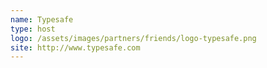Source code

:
 ```yaml
---
name: Typesafe
type: host
logo: /assets/images/partners/friends/logo-typesafe.png
site: http://www.typesafe.com
---
```

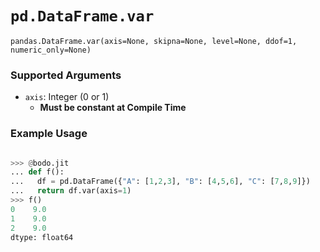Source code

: # `pd.DataFrame.var`


`pandas.DataFrame.var(axis=None, skipna=None, level=None, ddof=1, numeric_only=None)`


### Supported Arguments

- `axis`: Integer (0 or 1)
    - **Must be constant at Compile Time**


### Example Usage

```py

>>> @bodo.jit
... def f():
...   df = pd.DataFrame({"A": [1,2,3], "B": [4,5,6], "C": [7,8,9]})
...   return df.var(axis=1)
>>> f()
0    9.0
1    9.0
2    9.0
dtype: float64
```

▶ **Exercise requirements**: Please copy every line from the entries that includes the word "DataFrame".

▶ **Answer to this task**:
: # `pd.DataFrame.var`
`pandas.DataFrame.var(axis=None, skipna=None, level=None, ddof=1, numeric_only=None)`
...   df = pd.DataFrame({"A": [1,2,3], "B": [4,5,6], "C": [7,8,9]})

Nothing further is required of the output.